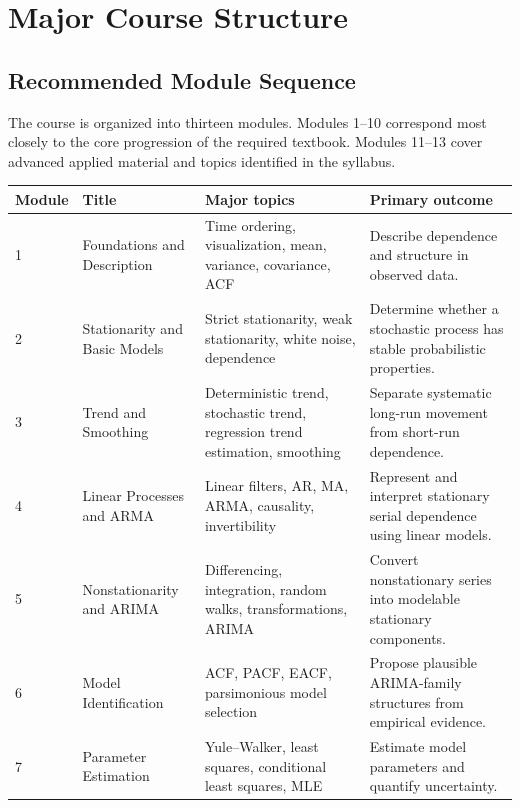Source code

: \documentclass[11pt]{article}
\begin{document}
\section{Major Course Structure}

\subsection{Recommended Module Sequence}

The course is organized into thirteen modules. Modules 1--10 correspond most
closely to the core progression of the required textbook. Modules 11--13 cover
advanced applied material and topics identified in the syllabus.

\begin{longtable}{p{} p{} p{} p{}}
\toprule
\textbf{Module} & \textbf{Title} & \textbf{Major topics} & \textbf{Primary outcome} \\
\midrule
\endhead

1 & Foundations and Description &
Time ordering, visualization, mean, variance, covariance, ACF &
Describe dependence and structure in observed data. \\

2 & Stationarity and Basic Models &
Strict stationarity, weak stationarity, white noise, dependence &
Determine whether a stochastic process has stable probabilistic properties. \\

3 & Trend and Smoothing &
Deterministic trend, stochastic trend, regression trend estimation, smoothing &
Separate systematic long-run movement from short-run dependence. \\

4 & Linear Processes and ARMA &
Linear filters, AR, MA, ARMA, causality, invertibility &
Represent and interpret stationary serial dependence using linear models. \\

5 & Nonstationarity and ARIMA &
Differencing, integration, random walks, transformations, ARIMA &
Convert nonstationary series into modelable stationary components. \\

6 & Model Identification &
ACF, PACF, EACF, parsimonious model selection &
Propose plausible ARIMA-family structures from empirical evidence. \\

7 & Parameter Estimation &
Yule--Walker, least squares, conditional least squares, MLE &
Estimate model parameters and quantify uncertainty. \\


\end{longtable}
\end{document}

Your assignment: Retype the data above exactly, dropping every picture.

Written answer:
Source code

: \documentclass[11pt]{article}
\begin{document}
\section{Major Course Structure}

\subsection{Recommended Module Sequence}

The course is organized into thirteen modules. Modules 1--10 correspond most
closely to the core progression of the required textbook. Modules 11--13 cover
advanced applied material and topics identified in the syllabus.

\begin{longtable}{p{} p{} p{} p{}}
\toprule
\textbf{Module} & \textbf{Title} & \textbf{Major topics} & \textbf{Primary outcome} \\
\midrule
\endhead

1 & Foundations and Description &
Time ordering, visualization, mean, variance, covariance, ACF &
Describe dependence and structure in observed data. \\

2 & Stationarity and Basic Models &
Strict stationarity, weak stationarity, white noise, dependence &
Determine whether a stochastic process has stable probabilistic properties. \\

3 & Trend and Smoothing &
Deterministic trend, stochastic trend, regression trend estimation, smoothing &
Separate systematic long-run movement from short-run dependence. \\

4 & Linear Processes and ARMA &
Linear filters, AR, MA, ARMA, causality, invertibility &
Represent and interpret stationary serial dependence using linear models. \\

5 & Nonstationarity and ARIMA &
Differencing, integration, random walks, transformations, ARIMA &
Convert nonstationary series into modelable stationary components. \\

6 & Model Identification &
ACF, PACF, EACF, parsimonious model selection &
Propose plausible ARIMA-family structures from empirical evidence. \\

7 & Parameter Estimation &
Yule--Walker, least squares, conditional least squares, MLE &
Estimate model parameters and quantify uncertainty. \\


\end{longtable}
\end{document}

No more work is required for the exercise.